● WHAT IS REQUIRED: For every record below, repeat the text exactly and pass over any image.
:: GIVEN DATA
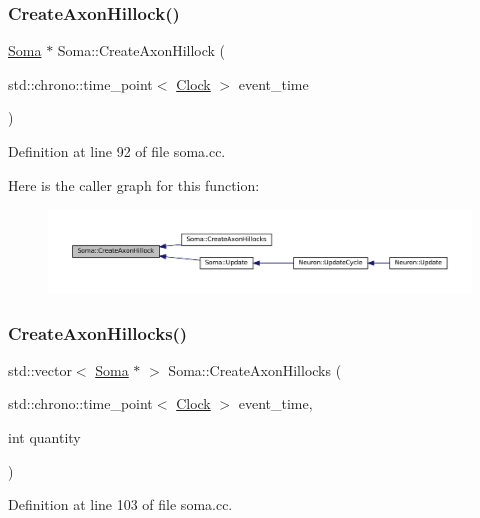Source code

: \subsubsection{\texorpdfstring{Create\+Axon\+Hillock()}{CreateAxonHillock()}}
{\footnotesize\ttfamily \mbox{\hyperlink{class_soma}{Soma}} $\ast$ Soma\+::\+Create\+Axon\+Hillock (\begin{DoxyParamCaption}\item[{std\+::chrono\+::time\+\_\+point$<$ \mbox{\hyperlink{universe_8h_a0ef8d951d1ca5ab3cfaf7ab4c7a6fd80}{Clock}} $>$}]{event\+\_\+time }\end{DoxyParamCaption})}



Definition at line 92 of file soma.\+cc.

Here is the caller graph for this function\+:\nopagebreak
\begin{figure}[H]
\begin{center}
\leavevmode
\includegraphics[width=350pt]{class_soma_a42289635de3cb326bceeb5358b99c190_icgraph}
\end{center}
\end{figure}
\mbox{\label{class_soma_ab059a6d4a7dc41664d6d17794d09b260}} 
\subsubsection{\texorpdfstring{Create\+Axon\+Hillocks()}{CreateAxonHillocks()}}
{\footnotesize\ttfamily std\+::vector$<$ \mbox{\hyperlink{class_soma}{Soma}} $\ast$ $>$ Soma\+::\+Create\+Axon\+Hillocks (\begin{DoxyParamCaption}\item[{std\+::chrono\+::time\+\_\+point$<$ \mbox{\hyperlink{universe_8h_a0ef8d951d1ca5ab3cfaf7ab4c7a6fd80}{Clock}} $>$}]{event\+\_\+time,  }\item[{int}]{quantity }\end{DoxyParamCaption})}



Definition at line 103 of file soma.\+cc.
::::
● OUTPUT OF THE EXERCISE:
Source code

: \subsubsection{\texorpdfstring{Create\+Axon\+Hillock()}{CreateAxonHillock()}}
{\footnotesize\ttfamily \mbox{\hyperlink{class_soma}{Soma}} $\ast$ Soma\+::\+Create\+Axon\+Hillock (\begin{DoxyParamCaption}\item[{std\+::chrono\+::time\+\_\+point$<$ \mbox{\hyperlink{universe_8h_a0ef8d951d1ca5ab3cfaf7ab4c7a6fd80}{Clock}} $>$}]{event\+\_\+time }\end{DoxyParamCaption})}



Definition at line 92 of file soma.\+cc.

Here is the caller graph for this function\+:\nopagebreak
\begin{figure}[H]
\begin{center}
\leavevmode
\includegraphics[width=350pt]{class_soma_a42289635de3cb326bceeb5358b99c190_icgraph}
\end{center}
\end{figure}
\mbox{\label{class_soma_ab059a6d4a7dc41664d6d17794d09b260}} 
\subsubsection{\texorpdfstring{Create\+Axon\+Hillocks()}{CreateAxonHillocks()}}
{\footnotesize\ttfamily std\+::vector$<$ \mbox{\hyperlink{class_soma}{Soma}} $\ast$ $>$ Soma\+::\+Create\+Axon\+Hillocks (\begin{DoxyParamCaption}\item[{std\+::chrono\+::time\+\_\+point$<$ \mbox{\hyperlink{universe_8h_a0ef8d951d1ca5ab3cfaf7ab4c7a6fd80}{Clock}} $>$}]{event\+\_\+time,  }\item[{int}]{quantity }\end{DoxyParamCaption})}



Definition at line 103 of file soma.\+cc.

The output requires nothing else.